He yanked himself up from Sitka spruce sapling to sapling, digging his nails into the green moss and orange lichens. He scrabbled past where she’d dropped the cooler, over the ridge, then raced down the path to the red, two-person kayak sitting by the serene lake awaiting their easy trip across to one of his favorite picnic spots. Damn, why hadn’t she fallen down this side of the ridge?
His heart pounded; adrenaline stoked his strength. Kayaks weren’t overly heavy, but he had to get it up the path, then over the ridge to launch it without splitting the quarter-inch plastic. Yes, two paddles in it. Two PFDs, too. He glanced once across the lake to see if his friends Ginger or Spike might be somewhere in sight, but saw no one. Ginger’s little motor boat was pulled up on the shore near the lodge, but she was nowhere around.
“No one but me,” he grunted as he shoved the kayak before him up the path. Please Lord, he prayed, let her hang on to that rock.
Panting, his heart pounding and muscles screaming, he got the kayak up and over the ridge, now trying to keep it from crashing down into the river and taking off without him. Sweat burned his eyes as he squinted to see if Lisa was still hanging on. Yes!
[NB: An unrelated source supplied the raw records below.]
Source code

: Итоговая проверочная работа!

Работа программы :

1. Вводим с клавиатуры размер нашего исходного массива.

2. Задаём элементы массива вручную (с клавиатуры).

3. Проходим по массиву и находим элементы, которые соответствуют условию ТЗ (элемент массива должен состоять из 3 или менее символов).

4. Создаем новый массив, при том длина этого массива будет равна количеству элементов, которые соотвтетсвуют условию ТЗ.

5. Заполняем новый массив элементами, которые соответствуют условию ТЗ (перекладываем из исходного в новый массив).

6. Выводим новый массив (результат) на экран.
He cursed the time it took him to get the spray skirt out of the fore dry storage well and tight around him while he hung on to a sapling so the kayak didn’t take off from under him. Otherwise, if too much water got in, he could go hypothermic himself, or capsize. He fought the violent pull of the water—nothing like surfing offshore in South Florida.
Mitch realized he still wore his backpack when it bumped against the kayak. He yanked it off and exchanged it for one of the PFDs in the front seat. He jammed the backpack into the well. He needed the neoprene wet suit he saw there, but no time, no time. He realized he had no helmet—hadn’t put one in for a simple paddle across the lake. He was breaking the rules he’d laid out for safety, but this was life and death—Lisa’s, and maybe his, too. “Be stupid and a kayak can be your coffin,” he’d told more than one group of guests.
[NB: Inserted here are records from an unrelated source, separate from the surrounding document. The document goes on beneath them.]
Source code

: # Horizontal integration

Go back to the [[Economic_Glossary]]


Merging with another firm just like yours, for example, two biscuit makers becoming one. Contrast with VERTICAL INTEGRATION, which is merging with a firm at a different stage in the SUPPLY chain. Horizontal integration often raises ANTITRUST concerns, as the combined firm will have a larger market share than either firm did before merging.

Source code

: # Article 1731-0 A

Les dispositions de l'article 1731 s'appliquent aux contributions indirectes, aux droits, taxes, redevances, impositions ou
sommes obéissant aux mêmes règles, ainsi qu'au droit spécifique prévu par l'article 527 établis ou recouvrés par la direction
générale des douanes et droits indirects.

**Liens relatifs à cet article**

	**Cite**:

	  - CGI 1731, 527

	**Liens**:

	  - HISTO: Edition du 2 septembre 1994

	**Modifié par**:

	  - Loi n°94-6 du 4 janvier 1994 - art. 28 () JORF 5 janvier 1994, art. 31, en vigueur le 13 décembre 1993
He felt a jab of anger at Lisa for being in the river, for getting them into this nightmare, when he’d thought things in his life were going so well. So well, that is, except that for the week he had to be near the woman who loved her career and her sunny spot on the planet more than she had loved him.
He shoved off, stabbing the river with deep strokes, fighting for control and balance so he wouldn’t shoot past her. He prayed he could get over to her and somehow get her on board without rolling them both under. “Don’t let go! Don’t let go!” he shouted, though he figured the roar of the water would keep her from hearing him.
He squinted through sun and spray to locate her by her orange PFD again, and, in that instant, saw her swept away, flailing in the foam.
2
Lisa tried to cling to the next rock she saw, even claw her way atop it, but the water pinned her against it. She couldn’t breathe. Should she let go? Try to find a flatter rock to hold?
But the choice was not hers, caught in the cold current, being twisted and turned. Her shins scraped boulders on the riverbed; she pulled her legs up and arms in for warmth, for safety, but found neither. She saw bloodred salmon streak past her in the foam, going the other way. How could they fight this water? she wondered. It might be easier going deep down.
Deep down, deeper … Mommy and Jani had gone deeper, so deep. The wet, white arms of water and death had taken them away. It would be easier that way, to let it all go, let everything go.
Lisa tried to swim for the riverbank, but each time she neared a handhold, the river snatched her away. She knew enough to try to point her feet downstream, but she couldn’t control that. When her numb legs bobbed up, she saw the water had ripped off her shoes.
She was doomed. Dead. Smashed by violent fists of water … her lungs burning to get a breath. Icy water surged up her nose into her sinuses. Get your head up! Take another breath! Hold the air in!
How had she fallen in? The water had looked so beautiful, even alluring. Did something trip her? Surely no one had pushed her. Had Mother and Jani pulled her in to be with them at last? Was this just her memories turning to a drowning, screaming nightmare again?
No, this was not some awful dream where she could will herself to wake up. She had to fight. To live. Dear Lord, help me. Help me be safe and warm.
But the force was brutal, banging her through waves like giant fists, slamming into rocks. Like a leaf going down a storm sewer … lost at sea. Her mother had lost her mind, Grandma said, postpartum depression or some sort of mental aberration made her kill herself. Daddy’s desertion of the family might have caused it, too. That’s what a psychiatrist had told her once.
Mother, I didn’t know. I was only a child. I knew you were sad, but if I had known you were desperate, I could have helped you. At least I could have saved Jani for Grandma to raise along with me…. Someone once said you loved me, so you wanted to take me with you. But it’s wrong to kill someone who hasn’t had a chance to live ….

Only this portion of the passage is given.